Mujer Inquietante y poderosa era mi abuela.
Mi madre decía que tenía cicatrices invisibles surcándole el alma, y por eso, no podía querer. Yo sólo notaba que su mirada, ausente y llena de infinito, viajaba sin descanso en el tiempo.
Aquella mujer había construido un foso en torno a si para alejarnos a todos, y lo conseguía, la mayor parte de las veces, excepto cuando escuchaba sus viejos discos de boleros. En ese momento, la música la transformaba y, sólo entonces, bajaba su puente levadizo y me invitaba a atravesar aquel foso de distancia para bailar con ella.

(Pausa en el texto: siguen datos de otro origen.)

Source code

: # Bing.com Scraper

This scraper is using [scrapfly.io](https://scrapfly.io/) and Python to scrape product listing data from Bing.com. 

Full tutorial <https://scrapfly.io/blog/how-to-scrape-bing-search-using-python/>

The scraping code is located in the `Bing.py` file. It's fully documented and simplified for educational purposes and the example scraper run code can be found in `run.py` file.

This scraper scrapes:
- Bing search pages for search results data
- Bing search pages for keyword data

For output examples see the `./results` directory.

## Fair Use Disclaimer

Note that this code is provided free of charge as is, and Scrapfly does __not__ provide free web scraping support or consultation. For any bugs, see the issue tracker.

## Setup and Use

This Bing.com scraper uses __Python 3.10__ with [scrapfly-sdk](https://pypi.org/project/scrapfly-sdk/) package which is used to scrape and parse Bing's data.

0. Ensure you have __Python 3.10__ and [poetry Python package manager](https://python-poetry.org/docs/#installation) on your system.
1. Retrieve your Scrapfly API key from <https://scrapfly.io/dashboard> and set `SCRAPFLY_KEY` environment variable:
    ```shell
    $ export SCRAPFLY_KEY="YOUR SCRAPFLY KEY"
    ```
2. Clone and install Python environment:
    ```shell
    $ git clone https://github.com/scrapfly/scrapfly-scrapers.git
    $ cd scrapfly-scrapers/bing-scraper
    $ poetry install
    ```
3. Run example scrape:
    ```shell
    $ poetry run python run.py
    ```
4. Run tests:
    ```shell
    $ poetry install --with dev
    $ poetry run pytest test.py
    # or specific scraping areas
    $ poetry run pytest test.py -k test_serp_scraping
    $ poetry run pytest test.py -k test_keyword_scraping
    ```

Ahora pienso en esas tardes, y acuden a mi memoria su voz cantarina, su risa contagiosa y el brillo en su mirar; pero, después de los encuentros con ella, me invadía una mezcla de excitación y extrañeza que me alejaba del sueño, y en mis noches desveladas me planteaba hipótesis sobre el origen de aquellas heridas secretas que la impedían querer.

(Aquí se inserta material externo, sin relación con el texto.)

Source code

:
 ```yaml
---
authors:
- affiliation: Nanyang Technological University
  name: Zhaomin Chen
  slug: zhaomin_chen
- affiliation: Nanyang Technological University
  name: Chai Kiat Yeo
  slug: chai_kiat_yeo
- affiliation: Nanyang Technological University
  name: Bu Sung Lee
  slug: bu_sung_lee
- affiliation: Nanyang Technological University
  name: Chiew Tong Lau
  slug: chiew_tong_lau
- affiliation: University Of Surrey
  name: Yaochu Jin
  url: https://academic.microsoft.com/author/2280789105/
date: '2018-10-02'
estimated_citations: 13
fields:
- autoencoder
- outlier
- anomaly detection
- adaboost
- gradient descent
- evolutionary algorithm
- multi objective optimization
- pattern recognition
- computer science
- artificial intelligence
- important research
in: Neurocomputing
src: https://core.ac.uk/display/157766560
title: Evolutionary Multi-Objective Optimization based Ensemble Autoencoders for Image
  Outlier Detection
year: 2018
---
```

Con los años llegó la desmemoria y con ella la confusión. Nos miraba con ojos velados, confundiendo nuestros rostros, difuminando nuestra presencia en los claroscuros de una vida colmada de anhelos prohibidos. Aquella anciana esperaba nuestra visita, sin saberlo y cada día, en la sala del fondo, en la misma donde, un día, ocurrió el milagro, una ráfaga de lucidez repentina la hizo reaccionar. Recuerdo con nitidez los detalles de aquel instante, me cogió de la manos, sentí su tacto frágil y al mirar su rostro, vi cómo se iluminaba mientras miraba al fondo de mis ojos musitando -Te he querido mucho hija-. Al principio pensé que me había reconocido, pero descubrí que me equivocaba cuando nombró a mi madre. Fue un encuentro desencontrado, una despedida a destiempo en la que poco después sus ojos volvieron a perderse en las mareas del tiempo y no regresó más.
A veces me pregunto por qué la mujer que nunca estuvo aquí me haría depositaria de aquel secreto, por alguna razón no quiso llevarse consigo las palabras silenciadas durante dos vidas, la de su hija, ya fallecida, y la suya propia.